Wednesday, February 13, 2013

Review: (Montreal) Still Standing You

(photo credit: Phile Deprez)
All you can do (not to laugh or cry)
by Chad Dembski

CAMPO is a company based in Belgium that creates contemporary performance in all shapes, genres and forms.  Still Standing You was first presented in Montreal at the 2011 Festival Transamériques  (FTA ) at the same venue, La Chapelle.  It is as  basic as it gets; two male performers, no set, no sound or music, minimal lighting and basic costuming (jeans and a t-shirt).  

He talks about eating poutine, wearing layers that make him an “onion” and how he misses home sometimes.

As I enter the space, Guilherme is sitting on Pieter’s straightened legs, on top of his feet and he smiles at us as we enter.  He begins in English and introduces himself and talks about the three weeks he has spent in Canada (the show was just at the PuSh festival in Vancouver and most recently at the National Arts Centre in a duet series).  He talks about eating poutine, wearing layers that make him an “onion” and how he misses home sometimes.  His opening speech is endearing, almost touching and makes him instantly likeable, a reminder that truth can instantly make a connection.  Pieter’s legs begin to buckle, he is in obvious agony but persists to support his friend, he will not give up.  This dynamic of support, pushing the body to the limit and humour play a constant role in the piece.  Guilherme maintains his connection to the audience, often giving asides (about the Montreal winter, the Matrix) as the duo wrestle, play, punish each other, dare each other and push each other to do more and more audacious tasks. 

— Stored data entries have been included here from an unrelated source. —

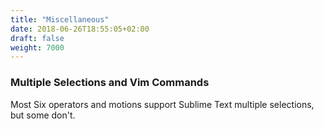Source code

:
 ```yaml
---
title: "Miscellaneous"
date: 2018-06-26T18:55:05+02:00
draft: false
weight: 7000
---
```


### Multiple Selections and Vim Commands

Most Six operators and motions support
Sublime Text multiple selections,
but some don't.
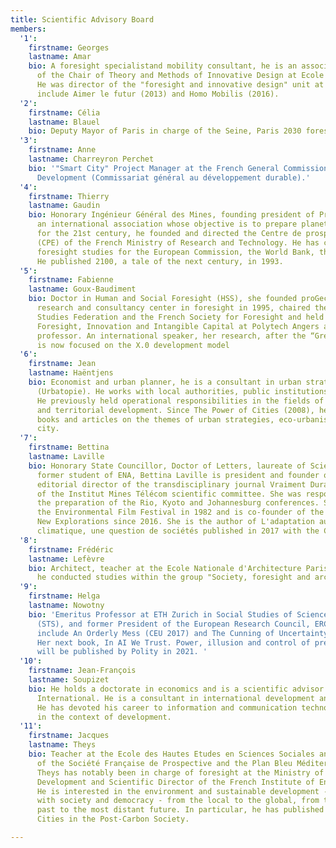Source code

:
 ```yaml
---
title: Scientific Advisory Board
members:
  '1':
    firstname: Georges
    lastname: Amar
    bio: A foresight specialistand mobility consultant, he is an associate researcher
      of the Chair of Theory and Methods of Innovative Design at Ecole des Mines ParisTech.
      He was director of the "foresight and innovative design" unit at RATP. His publications
      include Aimer le futur (2013) and Homo Mobilis (2016).
  '2':
    firstname: Célia
    lastname: Blauel
    bio: Deputy Mayor of Paris in charge of the Seine, Paris 2030 foresight, and Resilience.
  '3':
    firstname: Anne
    lastname: Charreyron Perchet
    bio: '"Smart City" Project Manager at the French General Commission for Sustainable
      Development (Commissariat général au développement durable).'
  '4':
    firstname: Thierry
    lastname: Gaudin
    bio: Honorary Ingénieur Général des Mines, founding president of Prospective 2100,
      an international association whose objective is to prepare planetary programs
      for the 21st century, he founded and directed the Centre de prospective et d'évaluation
      (CPE) of the French Ministry of Research and Technology. He has carried out
      foresight studies for the European Commission, the World Bank, the OECD, etc.
      He published 2100, a tale of the next century, in 1993.
  '5':
    firstname: Fabienne
    lastname: Goux-Baudiment
    bio: Doctor in Human and Social Foresight (HSS), she founded proGective - a study,
      research and consultancy center in foresight in 1995, chaired the World Futures
      Studies Federation and the French Society for Foresight and held the chair of
      Foresight, Innovation and Intangible Capital at Polytech Angers as associate
      professor. An international speaker, her research, after the “Great Transition”,
      is now focused on the X.0 development model
  '6':
    firstname: Jean
    lastname: Haëntjens
    bio: Economist and urban planner, he is a consultant in urban strategies and foresight
      (Urbatopie). He works with local authorities, public institutions and companies.
      He previously held operational responsibilities in the fields of urban planning
      and territorial development. Since The Power of Cities (2008), he has published
      books and articles on the themes of urban strategies, eco-urbanism and the smart
      city.
  '7':
    firstname: Bettina
    lastname: Laville
    bio: Honorary State Councillor, Doctor of Letters, laureate of Sciences Po and
      former student of ENA, Bettina Laville is president and founder of Comité 21,
      editorial director of the transdisciplinary journal Vraiment Durable and member
      of the Institut Mines Télécom scientific committee. She was responsible for
      the preparation of the Rio, Kyoto and Johannesburg conferences. She created
      the Environmental Film Festival in 1982 and is co-founder of the Festival of
      New Explorations since 2016. She is the author of L'adaptation au changement
      climatique, une question de sociétés published in 2017 with the CNRS.
  '8':
    firstname: Frédéric
    lastname: Lefèvre
    bio: Architect, teacher at the Ecole Nationale d'Architecture Paris Val-de-Seine,
      he conducted studies within the group "Society, foresight and architecture".
  '9':
    firstname: Helga
    lastname: Nowotny
    bio: 'Emeritus Professor at ETH Zurich in Social Studies of Science and Technology,
      (STS), and former President of the European Research Council, ERC. Her publications
      include An Orderly Mess (CEU 2017) and The Cunning of Uncertainty (Polity, 2015).
      Her next book, In AI We Trust. Power, illusion and control of predictive algorithms,
      will be published by Polity in 2021. '
  '10':
    firstname: Jean-François
    lastname: Soupizet
    bio: He holds a doctorate in economics and is a scientific advisor for Futuribles
      International. He is a consultant in international development and digital strategies.
      He has devoted his career to information and communication technologies (ICT)
      in the context of development.
  '11':
    firstname: Jacques
    lastname: Theys 
    bio: Teacher at the Ecole des Hautes Etudes en Sciences Sociales and vice-president
      of the Société Française de Prospective and the Plan Bleu Méditerranéen. Jacques
      Theys has notably been in charge of foresight at the Ministry of Sustainable
      Development and Scientific Director of the French Institute of Environment (IFEN).
      He is interested in the environment and sustainable development - their relationship
      with society and democracy - from the local to the global, from the most distant
      past to the most distant future. In particular, he has published Rethinking
      Cities in the Post-Carbon Society.

---
```

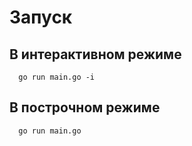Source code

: # Запуск

## В интерактивном режиме
```shell
  go run main.go -i
```

## В построчном режиме
```shell
  go run main.go
```
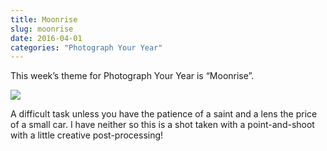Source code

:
 ```yaml
---
title: Moonrise
slug: moonrise
date: 2016-04-01
categories: "Photograph Your Year"
---
```


<p>This week’s theme for Photograph Your Year is “Moonrise”.</p>
<img src="http://res.cloudinary.com/dy6grlu8z/image/upload/v1558841935/a8zcb8fpkzw3azu6kbqj.jpg"/>
<p>A difficult task unless you have the patience of a saint and a lens the price of a small car. I have neither so this is a shot taken with a point-and-shoot with a little creative post-processing!</p>
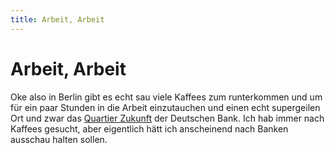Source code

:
 ```yaml
---
title: Arbeit, Arbeit
---
```


# Arbeit, Arbeit

Oke also in Berlin gibt es echt sau viele Kaffees zum runterkommen und um für ein paar Stunden in die Arbeit einzutauchen und einen echt supergeilen Ort und zwar das <a href="https://goo.gl/maps/44B6BHv1X43iTpZy6" target="_blank">Quartier Zukunft</a> der Deutschen Bank. Ich hab immer nach Kaffees gesucht, aber eigentlich hätt ich anscheinend nach Banken ausschau halten sollen.

<CardContainer>
    <CardColumn>
        <LocationCard 
            title="Deutsche Bank Quartier Zukunft" 
            subtitle="Friedrichstraße 181, 10117 Berlin, Germany" 
            link="https://goo.gl/maps/44B6BHv1X43iTpZy6"
            tag="Latte ca. 3 €"
            description="Uuuuultra viel Platz, WLAN, Steckdosen und alle möglichen Sitzmöglichkeiten. Also hier kann man wirklich den gesamten Tag verbringen." />
    </CardColumn>
    <CardColumn>
        <LocationCard 
            title="Reeham Coffee" 
            subtitle="Schlüterstraße 12, 10625 Berlin, Germany" 
            link="https://g.page/reehamcoffee?share"
            tag="Latte ca. 3 €"
            description="Hinten in der Ecke gibt es zwei riesige Sessel in denen man total abtauchen und lostippen kann. Dazu gibt es hier auch echt geiles Essen." />
    </CardColumn>
    <CardColumn>
        <LocationCard 
            title="EINSTEIN KAFFEE Savignyplatz" 
            subtitle="Stadtbahnbogen 596, 10623 Berlin, Germany" 
            link="https://goo.gl/maps/vZ5ZXNNmYiRVpsRd6"
            tag="Latte ca. 3 €"
            description="Von diesen EINSTEIN KAFFEEs gibts anscheinend ein paar in Berlin, aber jedes mal wars richtig angenehm. Hier muss man auf alle Fälle aufpassen, wo man sich hinsetzt, da es leider nicht so viele Steckdosen gibt." />
    </CardColumn>
    <CardColumn>
        <LocationCard 
            title="cuccuma" 
            subtitle="Zossener Str. 34, 10961 Berlin, Germany" 
            link="https://goo.gl/maps/nxLAw52ghNjCTkGJ6"
            tag="Latte ca. 2.9 €"
            description="Hier gibts zwar leider keine ganz so chilligen Ecken um sich dort voll gehen zu lassen, aber trotzdem ein echt nettes Kaffee." />
    </CardColumn>
</CardContainer>
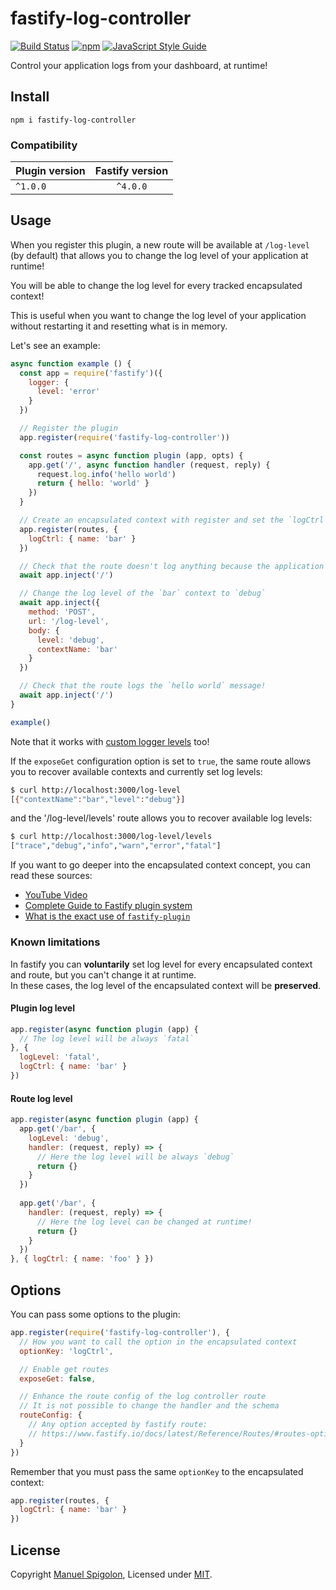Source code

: # fastify-log-controller

[![Build Status](https://github.com/Eomm/fastify-log-controller/workflows/ci/badge.svg)](https://github.com/Eomm/fastify-log-controller/actions)
[![npm](https://img.shields.io/npm/v/fastify-log-controller)](https://www.npmjs.com/package/fastify-log-controller)
[![JavaScript Style Guide](https://img.shields.io/badge/code_style-standard-brightgreen.svg)](https://standardjs.com)

Control your application logs from your dashboard, at runtime!


## Install

```
npm i fastify-log-controller
```

### Compatibility

| Plugin version | Fastify version |
| ------------- |:---------------:|
| `^1.0.0` | `^4.0.0` |


## Usage

When you register this plugin, a new route will be available at `/log-level` (by default)
that allows you to change the log level of your application at runtime!

You will be able to change the log level for every tracked encapsulated context!

This is useful when you want to change the log level of your application without restarting it and
resetting what is in memory.

Let's see an example:

```js
async function example () {
  const app = require('fastify')({
    logger: {
      level: 'error'
    }
  })

  // Register the plugin
  app.register(require('fastify-log-controller'))

  const routes = async function plugin (app, opts) {
    app.get('/', async function handler (request, reply) {
      request.log.info('hello world')
      return { hello: 'world' }
    })
  }

  // Create an encapsulated context with register and set the `logCtrl` option
  app.register(routes, {
    logCtrl: { name: 'bar' }
  })

  // Check that the route doesn't log anything because the application log level is `error`
  await app.inject('/')

  // Change the log level of the `bar` context to `debug`
  await app.inject({
    method: 'POST',
    url: '/log-level',
    body: {
      level: 'debug',
      contextName: 'bar'
    }
  })

  // Check that the route logs the `hello world` message!
  await app.inject('/')
}

example()
```

Note that it works with [custom logger levels](https://github.com/pinojs/pino/blob/master/docs/api.md#customlevels-object) too!

If the `exposeGet` configuration option is set to `true`, the same route allows you to recover available contexts and currently set log levels:

```sh
$ curl http://localhost:3000/log-level
[{"contextName":"bar","level":"debug"}]
```

and the '/log-level/levels' route allows you to recover available log levels:

```sh
$ curl http://localhost:3000/log-level/levels
["trace","debug","info","warn","error","fatal"]
```

If you want to go deeper into the encapsulated context concept, you can read these sources:

- [YouTube Video](https://www.youtube.com/watch?v=BnnL7fAKqNU)
- [Complete Guide to Fastify plugin system](https://backend.cafe/the-complete-guide-to-the-fastify-plugin-system)
- [What is the exact use of `fastify-plugin`](https://stackoverflow.com/questions/61020394/what-is-the-exact-use-of-fastify-plugin/61054534#61054534)


### Known limitations

In fastify you can **voluntarily** set log level for every encapsulated context and route, but you can't change it at runtime.  
In these cases, the log level of the encapsulated context will be **preserved**.

#### Plugin log level

```js
app.register(async function plugin (app) {
  // The log level will be always `fatal`
}, {
  logLevel: 'fatal',
  logCtrl: { name: 'bar' }
})
```

#### Route log level

```js
app.register(async function plugin (app) {
  app.get('/bar', {
    logLevel: 'debug',
    handler: (request, reply) => {
      // Here the log level will be always `debug`
      return {}
    }
  })
  
  app.get('/bar', {
    handler: (request, reply) => {
      // Here the log level can be changed at runtime!
      return {}
    }
  })
}, { logCtrl: { name: 'foo' } })
```


## Options

You can pass some options to the plugin:

```js
app.register(require('fastify-log-controller'), {
  // How you want to call the option in the encapsulated context
  optionKey: 'logCtrl',

  // Enable get routes
  exposeGet: false,

  // Enhance the route config of the log controller route
  // It is not possible to change the handler and the schema
  routeConfig: {
    // Any option accepted by fastify route:
    // https://www.fastify.io/docs/latest/Reference/Routes/#routes-options
  }
})
```

Remember that you must pass the same `optionKey` to the encapsulated context:

```js
app.register(routes, {
  logCtrl: { name: 'bar' }
})
```


## License

Copyright [Manuel Spigolon](https://github.com/Eomm), Licensed under [MIT](./LICENSE).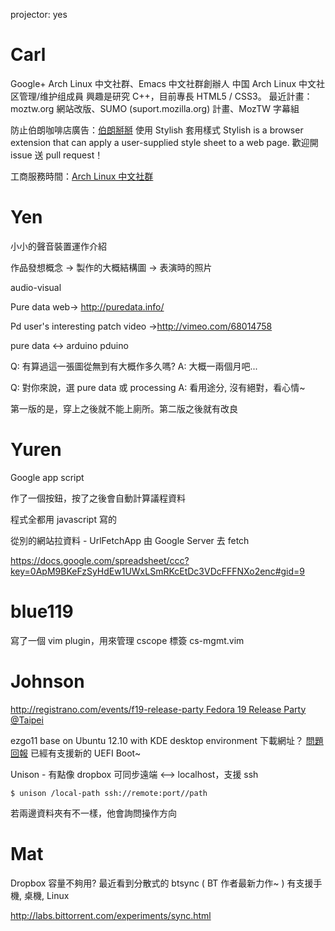 


projector: yes

# Carl

Google+ Arch Linux 中文社群、Emacs 中文社群創辦人
中国 Arch Linux 中文社区管理/维护组成員
興趣是研究 C++，目前專長 HTML5 / CSS3。
最近計畫：moztw.org 網站改版、SUMO (suport.mozilla.org) 計畫、MozTW 字幕組

防止伯朗咖啡店廣告：[伯朗掰掰](https://github.com/bcbcarl/no-brown)
使用 Stylish 套用樣式
Stylish is a browser extension that can apply a user-supplied style sheet to a web page.
歡迎開 issue 送 pull request！

工商服務時間：[Arch Linux 中文社群](https://plus.google.com/u/0/communities/101238863048851764297)


# Yen


小小的聲音裝置運作介紹

作品發想概念 -> 製作的大概結構圖 -> 表演時的照片

audio-visual

Pure data web-> <http://puredata.info/>

Pd user's interesting patch video -><http://vimeo.com/68014758>

pure data <-> arduino
            pduino

Q: 有算過這一張圖從無到有大概作多久嗎?
A: 大概一兩個月吧...

Q: 對你來說，選 pure data 或 processing
A: 看用途分, 沒有絕對，看心情~

第一版的是，穿上之後就不能上廁所。第二版之後就有改良

# Yuren


Google app script

作了一個按鈕，按了之後會自動計算議程資料

程式全都用 javascript 寫的

從別的網站拉資料 - UrlFetchApp
由 Google Server 去 fetch

<https://docs.google.com/spreadsheet/ccc?key=0ApM9BKeFzSyHdEw1UWxLSmRKcEtDc3VDcFFFNXo2enc#gid=9>

# blue119

寫了一個 vim plugin，用來管理 cscope 標簽
cs-mgmt.vim

#  Johnson


[http://registrano.com/events/f19-release-party Fedora 19 Release Party @Taipei](https://github.com/blue119/cs-mgmt.vim)


ezgo11
base on Ubuntu 12.10 with KDE desktop environment
下載網址？
[問題回報](http://ezgo.hackpad.com/)
已經有支援新的 UEFI Boot~

Unison - 有點像 dropbox 可同步遠端 <--> localhost，支援 ssh

```
$ unison /local-path ssh://remote:port//path
```

若兩邊資料夾有不一樣，他會詢問操作方向

# Mat


Dropbox 容量不夠用? 最近看到分散式的 btsync ( BT 作者最新力作~ )
有支援手機, 桌機, Linux

<http://labs.bittorrent.com/experiments/sync.html>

While often labeled dance, I would argue this show is as much theatre (or performance) as dance, as the connection between the two performers is intense, compelling and tells a story.  They seem to rip apart contemporary dance, it’s clichés (lots of underwear) and all the preciousness that can sometimes be a wall for an audience.  This playful but dangerous game they play is filled with hilarious moments (growling like animals, playing with sweat), and terrifying moments (whipping each other with belts).  Like theatre, there is always a conflict, both with each other and with their own bodies, which struggle to maintain the acrobatic-like physical feats.  

Just when the show seemed to almost be the same thing over and over, an intimacy emerges which is tender, beautiful and highly original.  Simple gestures of being together went beyond sexuality (the last third of the show is completely naked) to reveal a common humanity between them that was highly original and stunning.

I highly recommend Still Standing You as a piece of performance that playfully engages the audience while daring us to question what our limits are.  Théatre La Chapelle and its Artistic Director Jack Urdashkin should be applauded for bringing in this ambitious work that challenges conventions and is a great glimpse at the work currently being developed in Europe.